Data under study —
- - -

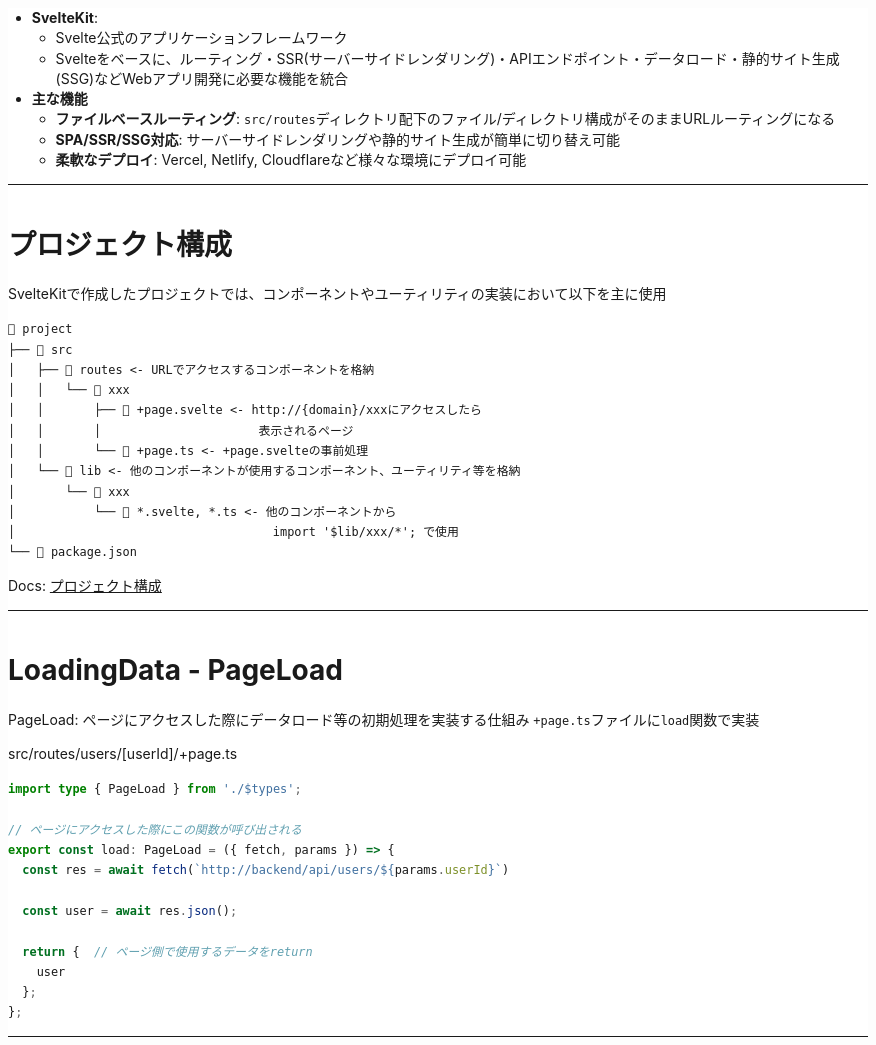 - **SvelteKit**: 
  - Svelte公式のアプリケーションフレームワーク
  - Svelteをベースに、ルーティング・SSR(サーバーサイドレンダリング)・APIエンドポイント・データロード・静的サイト生成(SSG)などWebアプリ開発に必要な機能を統合
- **主な機能**
  - **ファイルベースルーティング**: `src/routes`ディレクトリ配下のファイル/ディレクトリ構成がそのままURLルーティングになる
  - **SPA/SSR/SSG対応**: サーバーサイドレンダリングや静的サイト生成が簡単に切り替え可能
  - **柔軟なデプロイ**: Vercel, Netlify, Cloudflareなど様々な環境にデプロイ可能

---
# プロジェクト構成

SvelteKitで作成したプロジェクトでは、コンポーネントやユーティリティの実装において以下を主に使用

```
📁 project
├── 📁 src
│   ├── 📁 routes <- URLでアクセスするコンポーネントを格納
│   │   └── 📁 xxx
│   │       ├── 📄 +page.svelte <- http://{domain}/xxxにアクセスしたら
│   │       │                      表示されるページ
│   │       └── 📄 +page.ts <- +page.svelteの事前処理
│   └── 📁 lib <- 他のコンポーネントが使用するコンポーネント、ユーティリティ等を格納
│       └── 📁 xxx
│           └── 📄 *.svelte, *.ts <- 他のコンポーネントから
│                                    import '$lib/xxx/*'; で使用
└── 📄 package.json
```

Docs: [プロジェクト構成](https://svelte.jp/docs/kit/project-structure)

---
# LoadingData - PageLoad

PageLoad: ページにアクセスした際にデータロード等の初期処理を実装する仕組み
`+page.ts`ファイルに`load`関数で実装

src/routes/users/[userId]/+page.ts
```ts
import type { PageLoad } from './$types';

// ページにアクセスした際にこの関数が呼び出される
export const load: PageLoad = ({ fetch, params }) => {
  const res = await fetch(`http://backend/api/users/${params.userId}`)

  const user = await res.json();

  return {  // ページ側で使用するデータをreturn
    user
  };
};
```

---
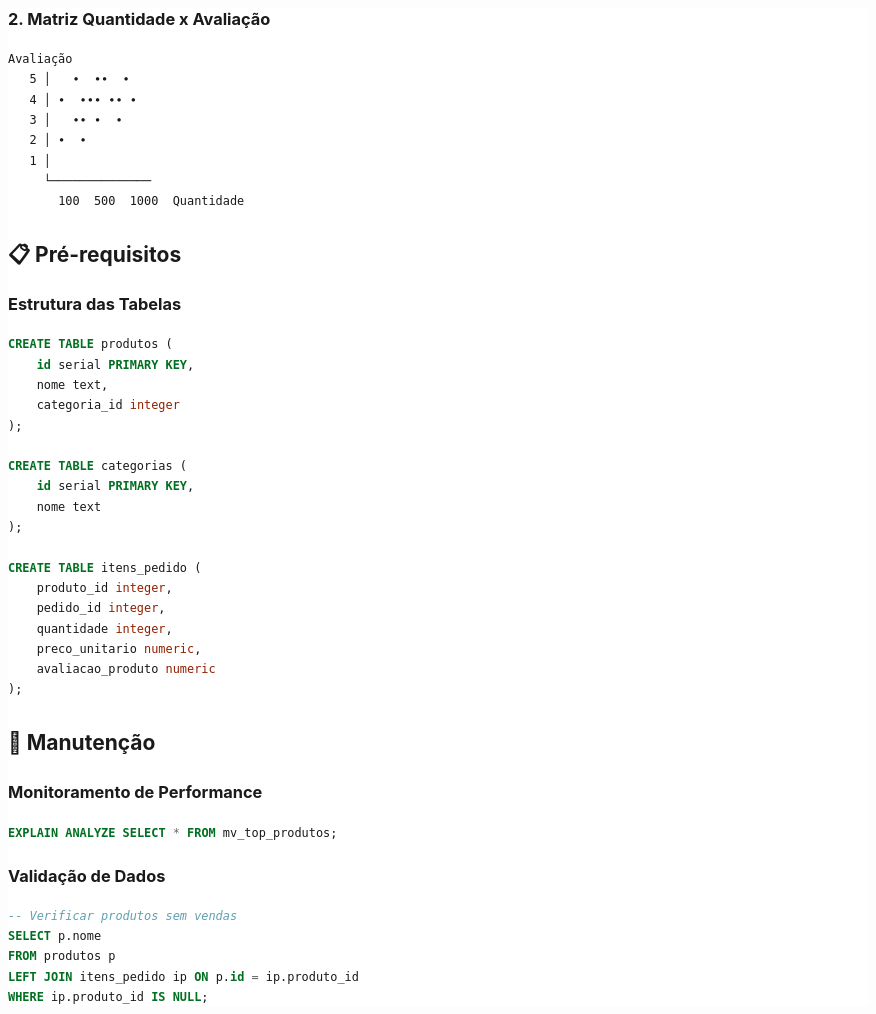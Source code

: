 ### 2. Matriz Quantidade x Avaliação
```
Avaliação
   5 │   ∙  ∙∙  ∙
   4 │ ∙  ∙∙∙ ∙∙ ∙
   3 │   ∙∙ ∙  ∙
   2 │ ∙  ∙
   1 │
     └──────────────
       100  500  1000  Quantidade
```

## 📋 Pré-requisitos

### Estrutura das Tabelas
```sql
CREATE TABLE produtos (
    id serial PRIMARY KEY,
    nome text,
    categoria_id integer
);

CREATE TABLE categorias (
    id serial PRIMARY KEY,
    nome text
);

CREATE TABLE itens_pedido (
    produto_id integer,
    pedido_id integer,
    quantidade integer,
    preco_unitario numeric,
    avaliacao_produto numeric
);
```

## 🔄 Manutenção

### Monitoramento de Performance
```sql
EXPLAIN ANALYZE SELECT * FROM mv_top_produtos;
```

### Validação de Dados
```sql
-- Verificar produtos sem vendas
SELECT p.nome
FROM produtos p
LEFT JOIN itens_pedido ip ON p.id = ip.produto_id
WHERE ip.produto_id IS NULL;
```

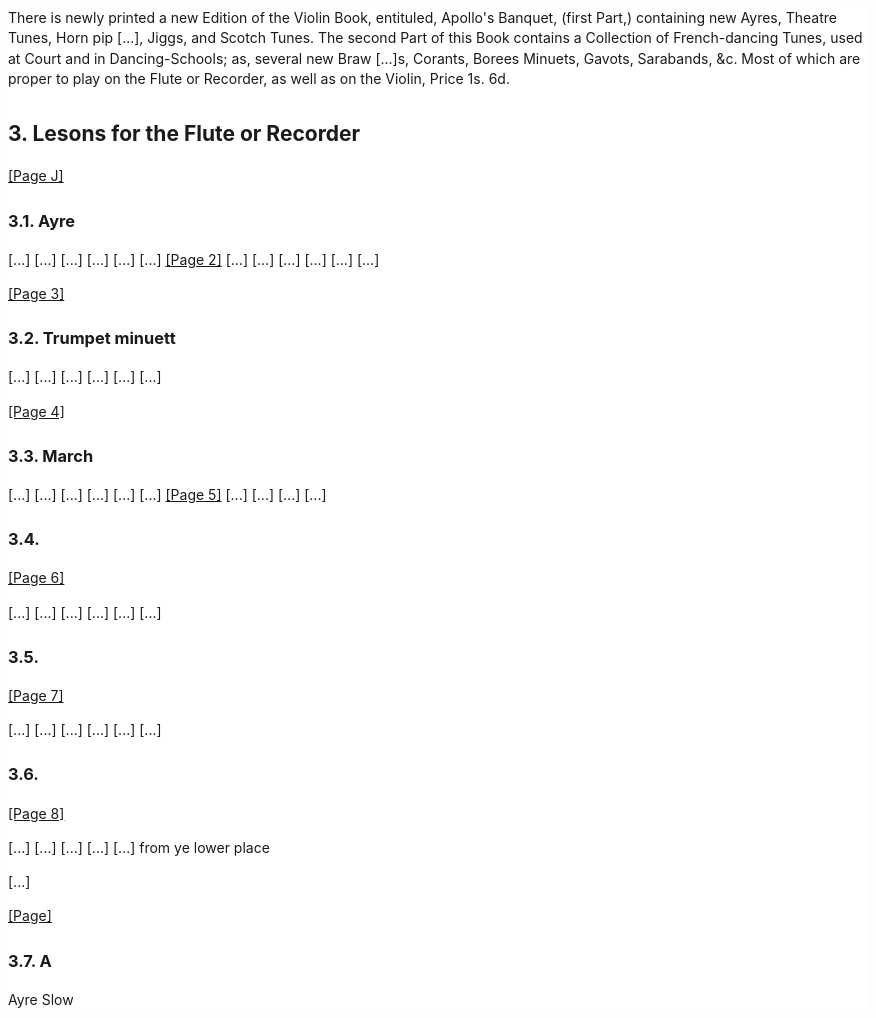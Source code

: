 There is newly printed a new Edition of the Violin Book, entituled, Apollo's
Banquet, (first Part,) containing new Ayres, Theatre Tunes, Horn pip [...],
Jiggs, and Scotch Tunes. The second Part of this Book contains a Collection of
French-dancing Tunes, used at Court and in Dancing-Schools; as, several new
Braw [...]s, Corants, Borees Minuets, Gavots, Sarabands, &c. Most of which are
proper to play on the Flute or Recorder, as well as on the Violin, Price 1s.
6d.

## 3\. Lesons for the Flute or Recorder

[[Page J]](http://eebo.chadwyck.com/downloadtiff?vid=95303&page=5)

### 3.1. Ayre

[...] [...] [...] [...] [...] [...] [[Page
2]](http://eebo.chadwyck.com/downloadtiff?vid=95303&page=6) [...] [...] [...]
[...] [...] [...]

[[Page 3]](http://eebo.chadwyck.com/downloadtiff?vid=95303&page=6)

### 3.2. Trumpet minuett

[...] [...] [...] [...] [...] [...]

[[Page 4]](http://eebo.chadwyck.com/downloadtiff?vid=95303&page=7)

### 3.3. March

[...] [...] [...] [...] [...] [...] [[Page
5]](http://eebo.chadwyck.com/downloadtiff?vid=95303&page=7) [...] [...] [...]
[...]

### 3.4.

[[Page 6]](http://eebo.chadwyck.com/downloadtiff?vid=95303&page=8)

[...] [...] [...] [...] [...] [...]

### 3.5.

[[Page 7]](http://eebo.chadwyck.com/downloadtiff?vid=95303&page=8)

[...] [...] [...] [...] [...] [...]

### 3.6.

[[Page 8]](http://eebo.chadwyck.com/downloadtiff?vid=95303&page=9)

[...] [...] [...] [...] [...] from ye lower place

[...]

[[Page]](http://eebo.chadwyck.com/downloadtiff?vid=95303&page=9)

### 3.7. A  
Ayre Slow
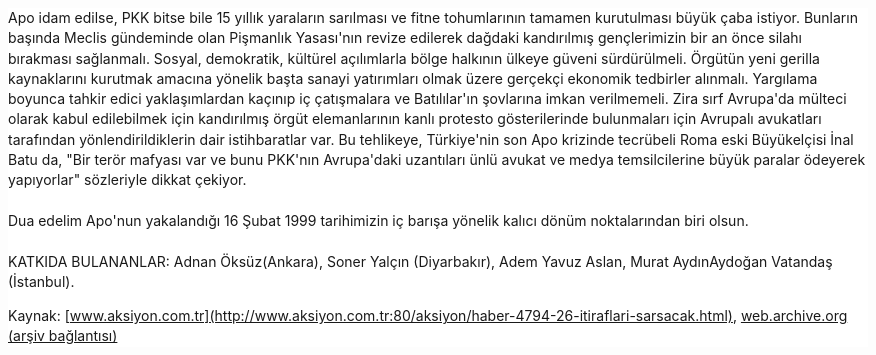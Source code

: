  Apo idam edilse, PKK bitse bile 15 yıllık yaraların sarılması ve fitne tohumlarının tamamen kurutulması büyük çaba istiyor. Bunların başında Meclis gündeminde olan Pişmanlık Yasası'nın revize edilerek dağdaki kandırılmış gençlerimizin bir an önce silahı bırakması sağlanmalı. Sosyal, demokratik, kültürel açılımlarla bölge halkının ülkeye güveni sürdürülmeli. Örgütün yeni gerilla kaynaklarını kurutmak amacına yönelik başta sanayi yatırımları olmak üzere gerçekçi ekonomik tedbirler alınmalı. Yargılama boyunca tahkir edici yaklaşımlardan kaçınıp iç çatışmalara ve Batılılar'ın şovlarına imkan verilmemeli. Zira sırf Avrupa'da mülteci olarak kabul edilebilmek için kandırılmış örgüt elemanlarının kanlı protesto gösterilerinde bulunmaları için Avrupalı avukatları tarafından yönlendirildiklerin dair istihbaratlar var. Bu tehlikeye, Türkiye'nin son Apo krizinde tecrübeli Roma eski Büyükelçisi İnal Batu da, "Bir terör mafyası var ve bunu PKK'nın Avrupa'daki uzantıları ünlü avukat ve medya temsilcilerine büyük paralar ödeyerek yapıyorlar" sözleriyle dikkat çekiyor.
 <br/>
 <br/>
 Dua edelim Apo'nun yakalandığı 16 Şubat 1999 tarihimizin iç barışa yönelik kalıcı dönüm noktalarından biri olsun.
 <br/>
 <br/>
 KATKIDA BULANANLAR: Adnan Öksüz(Ankara), Soner Yalçın (Diyarbakır), Adem Yavuz Aslan, Murat AydınAydoğan Vatandaş (İstanbul).
 <br/>
</font>

Kaynak: [www.aksiyon.com.tr](http://www.aksiyon.com.tr:80/aksiyon/haber-4794-26-itiraflari-sarsacak.html), [web.archive.org (arşiv bağlantısı)](http://web.archive.org/web/20110818172422/http://www.aksiyon.com.tr:80/aksiyon/haber-4794-26-itiraflari-sarsacak.html)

- - -

Everything in the listing except the pictures must come back exactly as written.

 - **SvelteKit**: 
  - Svelte公式のアプリケーションフレームワーク
  - Svelteをベースに、ルーティング・SSR(サーバーサイドレンダリング)・APIエンドポイント・データロード・静的サイト生成(SSG)などWebアプリ開発に必要な機能を統合
- **主な機能**
  - **ファイルベースルーティング**: `src/routes`ディレクトリ配下のファイル/ディレクトリ構成がそのままURLルーティングになる
  - **SPA/SSR/SSG対応**: サーバーサイドレンダリングや静的サイト生成が簡単に切り替え可能
  - **柔軟なデプロイ**: Vercel, Netlify, Cloudflareなど様々な環境にデプロイ可能

---
# プロジェクト構成

SvelteKitで作成したプロジェクトでは、コンポーネントやユーティリティの実装において以下を主に使用

```
📁 project
├── 📁 src
│   ├── 📁 routes <- URLでアクセスするコンポーネントを格納
│   │   └── 📁 xxx
│   │       ├── 📄 +page.svelte <- http://{domain}/xxxにアクセスしたら
│   │       │                      表示されるページ
│   │       └── 📄 +page.ts <- +page.svelteの事前処理
│   └── 📁 lib <- 他のコンポーネントが使用するコンポーネント、ユーティリティ等を格納
│       └── 📁 xxx
│           └── 📄 *.svelte, *.ts <- 他のコンポーネントから
│                                    import '$lib/xxx/*'; で使用
└── 📄 package.json
```

Docs: [プロジェクト構成](https://svelte.jp/docs/kit/project-structure)

---
# LoadingData - PageLoad

PageLoad: ページにアクセスした際にデータロード等の初期処理を実装する仕組み
`+page.ts`ファイルに`load`関数で実装

src/routes/users/[userId]/+page.ts
```ts
import type { PageLoad } from './$types';

// ページにアクセスした際にこの関数が呼び出される
export const load: PageLoad = ({ fetch, params }) => {
  const res = await fetch(`http://backend/api/users/${params.userId}`)

  const user = await res.json();

  return {  // ページ側で使用するデータをreturn
    user
  };
};
```

---
Source code

: ### 2. Matriz Quantidade x Avaliação
```
Avaliação
   5 │   ∙  ∙∙  ∙
   4 │ ∙  ∙∙∙ ∙∙ ∙
   3 │   ∙∙ ∙  ∙
   2 │ ∙  ∙
   1 │
     └──────────────
       100  500  1000  Quantidade
```

## 📋 Pré-requisitos

### Estrutura das Tabelas
```sql
CREATE TABLE produtos (
    id serial PRIMARY KEY,
    nome text,
    categoria_id integer
);

CREATE TABLE categorias (
    id serial PRIMARY KEY,
    nome text
);

CREATE TABLE itens_pedido (
    produto_id integer,
    pedido_id integer,
    quantidade integer,
    preco_unitario numeric,
    avaliacao_produto numeric
);
```

## 🔄 Manutenção

### Monitoramento de Performance
```sql
EXPLAIN ANALYZE SELECT * FROM mv_top_produtos;
```

### Validação de Dados
```sql
-- Verificar produtos sem vendas
SELECT p.nome
FROM produtos p
LEFT JOIN itens_pedido ip ON p.id = ip.produto_id
WHERE ip.produto_id IS NULL;
```

Source code

: There is newly printed a new Edition of the Violin Book, entituled, Apollo's
Banquet, (first Part,) containing new Ayres, Theatre Tunes, Horn pip [...],
Jiggs, and Scotch Tunes. The second Part of this Book contains a Collection of
French-dancing Tunes, used at Court and in Dancing-Schools; as, several new
Braw [...]s, Corants, Borees Minuets, Gavots, Sarabands, &c. Most of which are
proper to play on the Flute or Recorder, as well as on the Violin, Price 1s.
6d.

## 3\. Lesons for the Flute or Recorder

[[Page J]](http://eebo.chadwyck.com/downloadtiff?vid=95303&page=5)

### 3.1. Ayre

[...] [...] [...] [...] [...] [...] [[Page
2]](http://eebo.chadwyck.com/downloadtiff?vid=95303&page=6) [...] [...] [...]
[...] [...] [...]

[[Page 3]](http://eebo.chadwyck.com/downloadtiff?vid=95303&page=6)

### 3.2. Trumpet minuett

[...] [...] [...] [...] [...] [...]

[[Page 4]](http://eebo.chadwyck.com/downloadtiff?vid=95303&page=7)

### 3.3. March

[...] [...] [...] [...] [...] [...] [[Page
5]](http://eebo.chadwyck.com/downloadtiff?vid=95303&page=7) [...] [...] [...]
[...]

### 3.4.

[[Page 6]](http://eebo.chadwyck.com/downloadtiff?vid=95303&page=8)

[...] [...] [...] [...] [...] [...]

### 3.5.

[[Page 7]](http://eebo.chadwyck.com/downloadtiff?vid=95303&page=8)

[...] [...] [...] [...] [...] [...]

### 3.6.

[[Page 8]](http://eebo.chadwyck.com/downloadtiff?vid=95303&page=9)

[...] [...] [...] [...] [...] from ye lower place

[...]

[[Page]](http://eebo.chadwyck.com/downloadtiff?vid=95303&page=9)

### 3.7. A  
Ayre Slow
Source code

:  Apo idam edilse, PKK bitse bile 15 yıllık yaraların sarılması ve fitne tohumlarının tamamen kurutulması büyük çaba istiyor. Bunların başında Meclis gündeminde olan Pişmanlık Yasası'nın revize edilerek dağdaki kandırılmış gençlerimizin bir an önce silahı bırakması sağlanmalı. Sosyal, demokratik, kültürel açılımlarla bölge halkının ülkeye güveni sürdürülmeli. Örgütün yeni gerilla kaynaklarını kurutmak amacına yönelik başta sanayi yatırımları olmak üzere gerçekçi ekonomik tedbirler alınmalı. Yargılama boyunca tahkir edici yaklaşımlardan kaçınıp iç çatışmalara ve Batılılar'ın şovlarına imkan verilmemeli. Zira sırf Avrupa'da mülteci olarak kabul edilebilmek için kandırılmış örgüt elemanlarının kanlı protesto gösterilerinde bulunmaları için Avrupalı avukatları tarafından yönlendirildiklerin dair istihbaratlar var. Bu tehlikeye, Türkiye'nin son Apo krizinde tecrübeli Roma eski Büyükelçisi İnal Batu da, "Bir terör mafyası var ve bunu PKK'nın Avrupa'daki uzantıları ünlü avukat ve medya temsilcilerine büyük paralar ödeyerek yapıyorlar" sözleriyle dikkat çekiyor.
 <br/>
 <br/>
 Dua edelim Apo'nun yakalandığı 16 Şubat 1999 tarihimizin iç barışa yönelik kalıcı dönüm noktalarından biri olsun.
 <br/>
 <br/>
 KATKIDA BULANANLAR: Adnan Öksüz(Ankara), Soner Yalçın (Diyarbakır), Adem Yavuz Aslan, Murat AydınAydoğan Vatandaş (İstanbul).
 <br/>
</font>

Kaynak: [www.aksiyon.com.tr](http://www.aksiyon.com.tr:80/aksiyon/haber-4794-26-itiraflari-sarsacak.html), [web.archive.org (arşiv bağlantısı)](http://web.archive.org/web/20110818172422/http://www.aksiyon.com.tr:80/aksiyon/haber-4794-26-itiraflari-sarsacak.html)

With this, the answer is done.